EDINBURGH FRINGE REVIEW: Circa: Humans at the Underbelly Circus Hub


The latest offering from contemporary circus heavyweights Circa, Humans, is a beautifully stripped-back knockout. Created by Yaron Lifchitz, it puts the spotlight on the bodies of ten acrobats as they physically explore what it means to be human. 

As the audience enter the large circus tent at Underbelly’s delightful Circus Hub on the Meadows, the performers also trickle in one by one. They move into the performance space and change into their costumes for the show – a simple affair. This perceptively reminds the audience that these incredible performers are humans, just like us. It is from this that the audience are invited in to the world of the piece. From a thrilling trapeze sequence, to towers of people higher than seems possible, to seeing these performers try to lick their elbows, Humans becomes a love letter to the human body, and the ways our bodies allow us to connect. Lifchitz is not simply captivated by the amazing things these bodies can achieve, but also by their frailties and it is in this marriage that the piece truly succeeds.
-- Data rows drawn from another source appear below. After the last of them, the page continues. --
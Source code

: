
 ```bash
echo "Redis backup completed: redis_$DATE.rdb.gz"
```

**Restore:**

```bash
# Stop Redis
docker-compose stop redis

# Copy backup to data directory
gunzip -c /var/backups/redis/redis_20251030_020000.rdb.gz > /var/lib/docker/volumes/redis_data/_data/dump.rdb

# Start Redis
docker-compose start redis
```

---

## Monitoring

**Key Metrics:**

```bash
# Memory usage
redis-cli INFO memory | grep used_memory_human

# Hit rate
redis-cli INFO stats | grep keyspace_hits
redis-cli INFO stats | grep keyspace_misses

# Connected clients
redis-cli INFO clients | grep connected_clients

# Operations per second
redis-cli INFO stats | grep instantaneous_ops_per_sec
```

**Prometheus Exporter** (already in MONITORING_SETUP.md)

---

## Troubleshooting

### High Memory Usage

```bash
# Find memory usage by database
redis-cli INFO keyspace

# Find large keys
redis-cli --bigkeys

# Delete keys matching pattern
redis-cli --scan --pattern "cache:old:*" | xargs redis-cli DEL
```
The performers are left no where to hide, as props and equipment are largely forgone to make way for something that reaches deeper levels of meaning and insight. Lifchitz has an eye for the theatrical, and the way in which he places equal importance on on the instigation of the movement and the way in which the sequences connect means it reverberates beyond simply eliciting awe – which it still does in buckets. Complimented by an enchanting lighting design and dark glint in the eyes of the performers, the piece achieves something profound, enabling the audience to track threads of meaning throughout. It is less showy than many other circus shows around, and for that reason is all the more fulfilling. 

From the astounding feats of physical ability to the intimate moments of human connection, Humans continues Circa’s reputation for pushing the boundaries of what circus can achieve.